Un « catakit » présenté

Lundi matin, 18 membres de l’organisme ont été mobilisés à Bandrélé. Une plaquette a été préparée de concert avec la préfecture, détaillant les gestes à adopter avant, pendant et à l’issue d’un tremblement de terre. Elle a été adaptée au phénomène singulier de l’essaim de séismes, pouvant durer quelques jours ou davantage. Le « catakit », un kit à prévoir en vue d’une catastrophe, a aussi été détaillé à la population par la Croix-Rouge (couverture de survie, trousse de secours, lampe, etc.). 

« Il y a des équipes de formateurs avec du matériel en mairie qui apprennent certains gestes essentiels : lors d’un arrêt cardiaque, pour faire des dégagements d’urgence, etc. », livre Houlam Haladi, chef d’intervention secourisme et responsable territorial du soutien psychologique à la Croix-Rouge.

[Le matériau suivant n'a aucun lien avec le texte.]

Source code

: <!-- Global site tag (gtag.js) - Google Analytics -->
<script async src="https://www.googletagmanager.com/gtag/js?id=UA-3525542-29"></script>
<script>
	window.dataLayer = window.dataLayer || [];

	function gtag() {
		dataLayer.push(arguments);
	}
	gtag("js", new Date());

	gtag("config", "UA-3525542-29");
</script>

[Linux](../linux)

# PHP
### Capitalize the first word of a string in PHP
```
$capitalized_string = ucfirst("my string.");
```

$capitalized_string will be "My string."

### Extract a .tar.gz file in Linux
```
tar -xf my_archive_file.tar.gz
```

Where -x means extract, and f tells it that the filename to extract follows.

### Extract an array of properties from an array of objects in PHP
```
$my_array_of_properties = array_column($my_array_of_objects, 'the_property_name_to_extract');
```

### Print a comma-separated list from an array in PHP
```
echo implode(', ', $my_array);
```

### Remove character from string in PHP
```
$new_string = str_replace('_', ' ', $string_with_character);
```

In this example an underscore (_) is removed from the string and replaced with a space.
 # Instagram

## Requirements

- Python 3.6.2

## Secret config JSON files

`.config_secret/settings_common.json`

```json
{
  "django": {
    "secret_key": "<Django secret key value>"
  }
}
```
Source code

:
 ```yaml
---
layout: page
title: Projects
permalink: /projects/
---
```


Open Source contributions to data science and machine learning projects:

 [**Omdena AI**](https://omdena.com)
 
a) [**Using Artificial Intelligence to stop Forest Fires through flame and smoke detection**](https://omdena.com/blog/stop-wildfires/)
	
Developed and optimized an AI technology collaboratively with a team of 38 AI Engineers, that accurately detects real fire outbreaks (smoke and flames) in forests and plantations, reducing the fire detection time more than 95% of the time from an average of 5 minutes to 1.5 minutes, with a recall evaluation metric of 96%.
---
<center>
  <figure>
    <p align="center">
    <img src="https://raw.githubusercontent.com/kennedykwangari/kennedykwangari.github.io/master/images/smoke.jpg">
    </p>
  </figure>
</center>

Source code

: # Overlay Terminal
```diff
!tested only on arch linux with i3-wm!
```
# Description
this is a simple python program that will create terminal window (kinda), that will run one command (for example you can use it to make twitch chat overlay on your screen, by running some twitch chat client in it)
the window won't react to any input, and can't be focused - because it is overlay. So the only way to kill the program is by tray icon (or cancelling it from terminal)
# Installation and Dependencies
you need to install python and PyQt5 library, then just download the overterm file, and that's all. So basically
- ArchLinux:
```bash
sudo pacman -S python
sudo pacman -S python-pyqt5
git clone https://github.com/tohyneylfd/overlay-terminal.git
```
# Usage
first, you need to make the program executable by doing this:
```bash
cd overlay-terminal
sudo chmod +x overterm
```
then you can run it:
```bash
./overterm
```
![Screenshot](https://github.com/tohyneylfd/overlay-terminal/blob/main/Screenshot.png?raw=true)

En parallèle, deux autres équipes ont sillonné les rues de Bandrélé pour aller directement à la rencontre des habitants, en compagnie d’Étienne Guillet.

« On a la peur dans le ventre qui s’est installée », livre dans ce contexte Murielle Lignon, professeur au collège de Dembéni. Ce dernier, qui a un problème de malfaçon initiale et dont les structures avaient été consolidées, a fait l’objet de plusieurs diagnostics depuis le début de l’essaim de séismes. « Pour l’instant, les fissures n’ont pas bougé », précise Étienne Guillet. Au sein du même établissement, « les enfants sont terrifiés. Des élèves se mettent sous les tables au moment des tremblements », affirme un personnel du collège.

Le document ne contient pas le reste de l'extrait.